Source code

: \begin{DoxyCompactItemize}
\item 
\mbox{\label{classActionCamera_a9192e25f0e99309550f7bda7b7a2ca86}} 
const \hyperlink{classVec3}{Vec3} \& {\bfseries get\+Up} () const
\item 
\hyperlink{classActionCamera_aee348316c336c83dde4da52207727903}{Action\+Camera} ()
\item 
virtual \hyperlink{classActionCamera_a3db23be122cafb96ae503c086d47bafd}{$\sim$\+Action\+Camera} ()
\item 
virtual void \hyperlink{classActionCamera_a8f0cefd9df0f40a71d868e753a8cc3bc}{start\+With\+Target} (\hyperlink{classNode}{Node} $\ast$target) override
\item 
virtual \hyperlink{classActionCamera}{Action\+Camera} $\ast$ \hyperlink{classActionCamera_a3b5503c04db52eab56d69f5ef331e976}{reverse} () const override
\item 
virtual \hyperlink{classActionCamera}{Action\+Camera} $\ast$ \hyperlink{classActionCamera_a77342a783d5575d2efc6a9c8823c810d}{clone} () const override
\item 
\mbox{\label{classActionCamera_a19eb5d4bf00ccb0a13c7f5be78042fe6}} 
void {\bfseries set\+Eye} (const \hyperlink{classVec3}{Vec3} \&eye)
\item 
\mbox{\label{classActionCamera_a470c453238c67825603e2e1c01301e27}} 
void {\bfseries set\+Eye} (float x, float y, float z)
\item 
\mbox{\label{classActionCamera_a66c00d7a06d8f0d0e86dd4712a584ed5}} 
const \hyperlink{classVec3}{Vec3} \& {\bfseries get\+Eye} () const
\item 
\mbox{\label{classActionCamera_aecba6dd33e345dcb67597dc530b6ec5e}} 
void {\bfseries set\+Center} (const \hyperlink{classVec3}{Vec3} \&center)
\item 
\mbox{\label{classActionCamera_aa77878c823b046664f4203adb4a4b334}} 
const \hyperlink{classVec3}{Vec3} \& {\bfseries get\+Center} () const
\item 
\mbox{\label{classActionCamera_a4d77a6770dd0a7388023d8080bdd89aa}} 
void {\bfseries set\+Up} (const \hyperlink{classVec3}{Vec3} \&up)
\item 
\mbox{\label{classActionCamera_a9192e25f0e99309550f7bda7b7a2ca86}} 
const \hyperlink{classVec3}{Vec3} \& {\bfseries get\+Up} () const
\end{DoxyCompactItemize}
__________________________________________________
* _ASSIGNMENT_
Repeat the whole listing word for word.

* _EXERCISE SOLUTION_
Source code

: \begin{DoxyCompactItemize}
\item 
\mbox{\label{classActionCamera_a9192e25f0e99309550f7bda7b7a2ca86}} 
const \hyperlink{classVec3}{Vec3} \& {\bfseries get\+Up} () const
\item 
\hyperlink{classActionCamera_aee348316c336c83dde4da52207727903}{Action\+Camera} ()
\item 
virtual \hyperlink{classActionCamera_a3db23be122cafb96ae503c086d47bafd}{$\sim$\+Action\+Camera} ()
\item 
virtual void \hyperlink{classActionCamera_a8f0cefd9df0f40a71d868e753a8cc3bc}{start\+With\+Target} (\hyperlink{classNode}{Node} $\ast$target) override
\item 
virtual \hyperlink{classActionCamera}{Action\+Camera} $\ast$ \hyperlink{classActionCamera_a3b5503c04db52eab56d69f5ef331e976}{reverse} () const override
\item 
virtual \hyperlink{classActionCamera}{Action\+Camera} $\ast$ \hyperlink{classActionCamera_a77342a783d5575d2efc6a9c8823c810d}{clone} () const override
\item 
\mbox{\label{classActionCamera_a19eb5d4bf00ccb0a13c7f5be78042fe6}} 
void {\bfseries set\+Eye} (const \hyperlink{classVec3}{Vec3} \&eye)
\item 
\mbox{\label{classActionCamera_a470c453238c67825603e2e1c01301e27}} 
void {\bfseries set\+Eye} (float x, float y, float z)
\item 
\mbox{\label{classActionCamera_a66c00d7a06d8f0d0e86dd4712a584ed5}} 
const \hyperlink{classVec3}{Vec3} \& {\bfseries get\+Eye} () const
\item 
\mbox{\label{classActionCamera_aecba6dd33e345dcb67597dc530b6ec5e}} 
void {\bfseries set\+Center} (const \hyperlink{classVec3}{Vec3} \&center)
\item 
\mbox{\label{classActionCamera_aa77878c823b046664f4203adb4a4b334}} 
const \hyperlink{classVec3}{Vec3} \& {\bfseries get\+Center} () const
\item 
\mbox{\label{classActionCamera_a4d77a6770dd0a7388023d8080bdd89aa}} 
void {\bfseries set\+Up} (const \hyperlink{classVec3}{Vec3} \&up)
\item 
\mbox{\label{classActionCamera_a9192e25f0e99309550f7bda7b7a2ca86}} 
const \hyperlink{classVec3}{Vec3} \& {\bfseries get\+Up} () const
\end{DoxyCompactItemize}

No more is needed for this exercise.